Russ Hastings sat in his little office with a hand wrapped around a beaded cold can of soda. Bill Burgess was staring at the Post headline-“JUDD SUCCUMBS”-as if he hadn’t already read the entire story twice. Hastings said, “I am going to miss him.”

“He must’ve been quite a guy.”

“He was a good man.”

“Not much you can add to that,” Burgess said, and glanced at the ticker. His shoulders stirred; he changed his tone: “Dow Jones down more than fourteen points today, Russ-Exchange Index down sixty-two cents. Amazing how much impact one man’s dying can have. I wish I’d met him. What’s that you’re reading? You look like you’re trying to memorize it off the page.”

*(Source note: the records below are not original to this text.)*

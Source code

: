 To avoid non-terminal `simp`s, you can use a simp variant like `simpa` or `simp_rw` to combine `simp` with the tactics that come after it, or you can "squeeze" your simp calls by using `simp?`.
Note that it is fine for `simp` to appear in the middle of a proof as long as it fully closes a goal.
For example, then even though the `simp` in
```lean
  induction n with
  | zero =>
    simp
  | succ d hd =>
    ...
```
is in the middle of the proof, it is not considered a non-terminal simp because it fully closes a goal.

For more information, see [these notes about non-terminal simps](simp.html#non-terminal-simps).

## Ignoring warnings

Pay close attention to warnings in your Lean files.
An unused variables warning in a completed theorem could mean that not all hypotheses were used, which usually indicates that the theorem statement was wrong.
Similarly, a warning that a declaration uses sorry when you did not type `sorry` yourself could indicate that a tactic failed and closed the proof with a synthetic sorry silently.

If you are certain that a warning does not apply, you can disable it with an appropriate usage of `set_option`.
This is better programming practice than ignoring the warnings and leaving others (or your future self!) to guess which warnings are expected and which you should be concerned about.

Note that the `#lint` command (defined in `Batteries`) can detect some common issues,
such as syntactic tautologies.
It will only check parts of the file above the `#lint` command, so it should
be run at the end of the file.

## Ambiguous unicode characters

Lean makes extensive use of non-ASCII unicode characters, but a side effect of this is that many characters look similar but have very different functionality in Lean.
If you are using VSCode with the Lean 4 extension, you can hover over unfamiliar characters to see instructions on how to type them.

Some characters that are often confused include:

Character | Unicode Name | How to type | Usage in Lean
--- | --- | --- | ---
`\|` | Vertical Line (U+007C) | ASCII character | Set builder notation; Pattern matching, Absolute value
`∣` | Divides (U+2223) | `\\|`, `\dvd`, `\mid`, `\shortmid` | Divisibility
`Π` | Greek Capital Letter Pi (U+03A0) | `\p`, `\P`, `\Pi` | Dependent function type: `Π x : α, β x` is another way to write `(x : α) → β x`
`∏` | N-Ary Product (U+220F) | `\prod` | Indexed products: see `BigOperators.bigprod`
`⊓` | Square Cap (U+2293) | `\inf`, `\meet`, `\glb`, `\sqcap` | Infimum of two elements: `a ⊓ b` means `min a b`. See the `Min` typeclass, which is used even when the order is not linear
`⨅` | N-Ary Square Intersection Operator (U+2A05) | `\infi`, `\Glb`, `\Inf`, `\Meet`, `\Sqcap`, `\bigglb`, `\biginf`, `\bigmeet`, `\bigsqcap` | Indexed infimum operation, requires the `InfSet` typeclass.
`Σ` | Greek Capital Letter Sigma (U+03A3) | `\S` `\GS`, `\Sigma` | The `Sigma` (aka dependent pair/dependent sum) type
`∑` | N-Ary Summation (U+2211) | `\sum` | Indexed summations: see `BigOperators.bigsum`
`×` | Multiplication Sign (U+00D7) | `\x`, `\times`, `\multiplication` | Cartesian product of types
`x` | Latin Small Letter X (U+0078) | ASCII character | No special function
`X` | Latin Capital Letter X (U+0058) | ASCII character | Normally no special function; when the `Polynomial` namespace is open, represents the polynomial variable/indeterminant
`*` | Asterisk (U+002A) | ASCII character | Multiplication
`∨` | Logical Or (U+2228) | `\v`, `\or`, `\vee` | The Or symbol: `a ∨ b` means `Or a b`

“The Act of Nineteen-thirty-four. Ever read it?”

“On my list of favorite reading, it’s second only to God’s Little Acre,” Burgess said. “I confess I have not read it. You find something fascinating?”

“Rule Ten B-Five.”

“Oh, sure. Yes. Absolutely. Now I comprehend everything.” Burgess rolled his eyes upward and threw up his hands.

“It says here,” Hastings drawled, “all investors have an equal right to material information that might affect stock values. In other words, anybody who’s privy to inside information can’t act on it before it becomes public knowledge-otherwise he’s guilty of fraud.”

Burgess sat up. “Ah-hah!”

“Villiers had information about Elliot Judd’s health before it became public knowledge, and he acted on it, and we can prove it.”

“How much could we hit him with?”

“On that charge? Maybe a three-year sentence.”

Burgess slid back down in the chair. “Or maybe we get a bleeding-heart judge who slaps his wrist and turns him loose on a suspended sentence. It’s not good enough, Russ.”

“Better than nothing, isn’t it?”

“Christ, I wish we could act on the evidence we got out of Wyatt. Villiers gave the orders to burgle Claiborne’s files.”

“But all we’ve got is Wyatt’s word against Villiers’. You know what happens to Wyatt’s credibility in front of a jury when some crack lawyer gets done tearing him to shreds. He could swear the sun came up this morning and you wouldn’t get twelve men to believe him.”

“Well, hell, Russ, we’ve got Wyatt tying him into stock fraud and we’ve got Manny Berkowitz in Chicago tying him into the Mafia, and-”

“If Wyatt makes a poor witness,” Hastings cut in sourly, “what would you call Berkowitz? We can’t go into court without witnesses more reputable than those two-we’d get laughed right out of the building. We’ve got to find an unimpeachable witness, or concrete evidence. Diane doesn’t know enough. The only things we’ve got on paper so far are documents that implicate Wyatt. That’s no help at all.”

“Then what do we do? Sit on our hands?”

“We’ve got to wait for Villiers to make a mistake. We’ve got a four-man surveillance team tailing him. We’ve got a tap on his phone in the hotel, and by tomorrow we’ll have bugs in his suite and George Hackman’s office. I don’t like it any more than you do, but I don’t-Wait a minute.” He turned in his chair, picked up Wyatt’s signed statement, switched on the desk lamp, and hunched over the deposition, thumbing pages back rapidly. “I’ve got an idea.”